Deep-Way: A Neural Network Architecture for Unmanned Ground Vehicle Path Planning — A Review

Last Updated on November 13, 2020 by Editorial Team

Author(s): Tanmay Debnath

Deep Learning

Deep-Way: A Neural Network Architecture for Unmanned Ground Vehicle Path Planning — A Review

Agriculture is the backbone of human civilization and ever since human intelligence came out in the form of robotics, the possibilities in the agriculture domain of increased exponentially and with AI now powering every segment of the technical and non-technical domains, the applications now reached new heights. Researchers are coming out with new ideas and methods to incorporate some of the necessary changes in the domain.
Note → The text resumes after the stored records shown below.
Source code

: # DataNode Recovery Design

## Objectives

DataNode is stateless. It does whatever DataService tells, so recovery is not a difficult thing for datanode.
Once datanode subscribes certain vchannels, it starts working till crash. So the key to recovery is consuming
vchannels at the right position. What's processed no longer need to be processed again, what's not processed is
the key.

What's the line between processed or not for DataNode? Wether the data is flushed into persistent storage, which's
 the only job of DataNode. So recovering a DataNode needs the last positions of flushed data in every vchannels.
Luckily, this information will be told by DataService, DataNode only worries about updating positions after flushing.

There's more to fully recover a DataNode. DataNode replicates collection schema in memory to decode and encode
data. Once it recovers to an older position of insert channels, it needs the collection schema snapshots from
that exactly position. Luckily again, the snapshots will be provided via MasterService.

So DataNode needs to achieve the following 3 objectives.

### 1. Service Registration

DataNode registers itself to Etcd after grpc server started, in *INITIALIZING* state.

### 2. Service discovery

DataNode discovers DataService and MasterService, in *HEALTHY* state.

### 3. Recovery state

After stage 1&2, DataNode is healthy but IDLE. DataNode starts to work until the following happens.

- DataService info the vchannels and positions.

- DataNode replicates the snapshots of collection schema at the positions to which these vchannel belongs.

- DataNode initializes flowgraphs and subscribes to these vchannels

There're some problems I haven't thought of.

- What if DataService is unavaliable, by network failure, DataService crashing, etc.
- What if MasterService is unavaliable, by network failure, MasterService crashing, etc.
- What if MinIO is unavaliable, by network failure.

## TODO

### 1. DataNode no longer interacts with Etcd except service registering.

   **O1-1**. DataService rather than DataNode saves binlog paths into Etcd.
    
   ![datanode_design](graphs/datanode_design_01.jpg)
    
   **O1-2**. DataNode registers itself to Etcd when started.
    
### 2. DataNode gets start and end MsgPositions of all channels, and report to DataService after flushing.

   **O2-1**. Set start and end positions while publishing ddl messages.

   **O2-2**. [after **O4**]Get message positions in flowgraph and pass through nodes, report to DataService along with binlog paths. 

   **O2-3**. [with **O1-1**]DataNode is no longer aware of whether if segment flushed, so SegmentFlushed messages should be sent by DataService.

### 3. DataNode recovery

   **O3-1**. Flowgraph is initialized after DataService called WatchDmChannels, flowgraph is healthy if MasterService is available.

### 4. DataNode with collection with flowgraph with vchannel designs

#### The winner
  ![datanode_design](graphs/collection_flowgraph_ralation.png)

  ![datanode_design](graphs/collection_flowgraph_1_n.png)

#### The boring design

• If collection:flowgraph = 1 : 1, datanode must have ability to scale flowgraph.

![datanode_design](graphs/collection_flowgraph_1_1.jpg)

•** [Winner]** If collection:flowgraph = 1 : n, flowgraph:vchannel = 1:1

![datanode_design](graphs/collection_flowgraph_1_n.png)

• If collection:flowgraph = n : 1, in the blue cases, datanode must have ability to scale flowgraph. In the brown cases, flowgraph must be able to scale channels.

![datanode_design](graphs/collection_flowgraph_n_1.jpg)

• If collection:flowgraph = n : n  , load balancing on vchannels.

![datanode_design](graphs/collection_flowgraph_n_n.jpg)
One such is the introduction of ‘Deep-Way’. Let’s dive into a journey of deep learning segment, that would address some of the important measures in the agricultural field.

One of the earlier processes to perform the global path planning automation was the way to cluster the generated data and then perform some form of actions. Based on the ariel footages from the drones, clusters would be formed based on the crops, segmenting various crops over a particular land, and then planning iteration would have to be performed…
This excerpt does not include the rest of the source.